- [Work instruction] Set down exactly the lines of the records from the top to the line containing "0:17:53| 11C is"; include both.
(Data excerpts)
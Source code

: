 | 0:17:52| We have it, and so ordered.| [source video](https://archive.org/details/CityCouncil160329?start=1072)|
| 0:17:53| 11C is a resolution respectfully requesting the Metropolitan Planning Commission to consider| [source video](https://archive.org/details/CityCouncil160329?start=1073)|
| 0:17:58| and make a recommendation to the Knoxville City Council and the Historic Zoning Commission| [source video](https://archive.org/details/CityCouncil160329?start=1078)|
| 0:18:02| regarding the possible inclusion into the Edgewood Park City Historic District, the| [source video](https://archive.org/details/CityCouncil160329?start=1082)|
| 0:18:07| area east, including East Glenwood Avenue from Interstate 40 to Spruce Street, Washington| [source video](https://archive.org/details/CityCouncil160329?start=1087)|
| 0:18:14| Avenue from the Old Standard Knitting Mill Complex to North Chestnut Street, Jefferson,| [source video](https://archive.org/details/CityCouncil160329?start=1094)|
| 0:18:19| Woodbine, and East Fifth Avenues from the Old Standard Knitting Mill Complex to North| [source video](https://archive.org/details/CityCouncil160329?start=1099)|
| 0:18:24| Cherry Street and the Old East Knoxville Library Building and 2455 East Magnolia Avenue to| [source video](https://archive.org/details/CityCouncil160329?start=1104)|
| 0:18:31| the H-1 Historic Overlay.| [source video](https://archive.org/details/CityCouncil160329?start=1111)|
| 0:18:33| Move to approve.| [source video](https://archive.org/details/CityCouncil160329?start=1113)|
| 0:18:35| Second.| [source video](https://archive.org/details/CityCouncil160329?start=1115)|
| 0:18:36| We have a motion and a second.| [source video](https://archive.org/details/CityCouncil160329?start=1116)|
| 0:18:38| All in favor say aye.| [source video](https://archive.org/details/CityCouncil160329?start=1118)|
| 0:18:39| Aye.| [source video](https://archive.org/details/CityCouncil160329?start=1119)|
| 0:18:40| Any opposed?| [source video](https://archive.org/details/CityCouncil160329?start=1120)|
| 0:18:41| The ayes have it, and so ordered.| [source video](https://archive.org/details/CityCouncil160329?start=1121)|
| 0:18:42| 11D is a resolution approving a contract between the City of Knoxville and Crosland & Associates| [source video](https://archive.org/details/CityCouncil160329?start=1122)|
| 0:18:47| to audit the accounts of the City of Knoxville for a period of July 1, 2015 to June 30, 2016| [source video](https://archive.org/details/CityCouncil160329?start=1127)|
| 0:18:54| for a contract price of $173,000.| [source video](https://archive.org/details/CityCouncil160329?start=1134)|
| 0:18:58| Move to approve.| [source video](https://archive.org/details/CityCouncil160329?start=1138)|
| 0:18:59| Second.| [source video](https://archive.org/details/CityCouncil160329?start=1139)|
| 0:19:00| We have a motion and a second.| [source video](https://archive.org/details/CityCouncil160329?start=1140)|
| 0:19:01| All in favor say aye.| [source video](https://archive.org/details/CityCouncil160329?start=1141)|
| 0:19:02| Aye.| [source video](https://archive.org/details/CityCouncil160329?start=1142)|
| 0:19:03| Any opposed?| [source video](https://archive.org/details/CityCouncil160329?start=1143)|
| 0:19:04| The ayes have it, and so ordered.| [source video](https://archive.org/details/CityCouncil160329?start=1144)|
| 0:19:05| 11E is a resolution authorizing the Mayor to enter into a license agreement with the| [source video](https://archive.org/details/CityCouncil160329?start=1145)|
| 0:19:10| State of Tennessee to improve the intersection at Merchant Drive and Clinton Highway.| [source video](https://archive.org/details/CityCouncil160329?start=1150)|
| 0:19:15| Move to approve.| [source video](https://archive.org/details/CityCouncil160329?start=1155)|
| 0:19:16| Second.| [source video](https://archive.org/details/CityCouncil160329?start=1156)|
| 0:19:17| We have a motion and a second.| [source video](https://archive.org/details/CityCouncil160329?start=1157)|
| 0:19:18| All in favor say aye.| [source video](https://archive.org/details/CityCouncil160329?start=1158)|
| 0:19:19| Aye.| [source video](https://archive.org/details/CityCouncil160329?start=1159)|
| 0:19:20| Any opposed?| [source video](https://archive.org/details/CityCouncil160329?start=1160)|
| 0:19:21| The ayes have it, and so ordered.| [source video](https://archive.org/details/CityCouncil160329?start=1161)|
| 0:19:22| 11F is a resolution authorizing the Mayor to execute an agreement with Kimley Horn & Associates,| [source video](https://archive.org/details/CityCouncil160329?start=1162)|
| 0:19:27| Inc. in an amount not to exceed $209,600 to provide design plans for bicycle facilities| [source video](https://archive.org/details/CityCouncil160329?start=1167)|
(End Data excerpts)
- [Result of this task]
Source code

: | 0:17:52| We have it, and so ordered.| [source video](https://archive.org/details/CityCouncil160329?start=1072)|
| 0:17:53| 11C is a resolution respectfully requesting the Metropolitan Planning Commission to consider| [source video](https://archive.org/details/CityCouncil160329?start=1073)|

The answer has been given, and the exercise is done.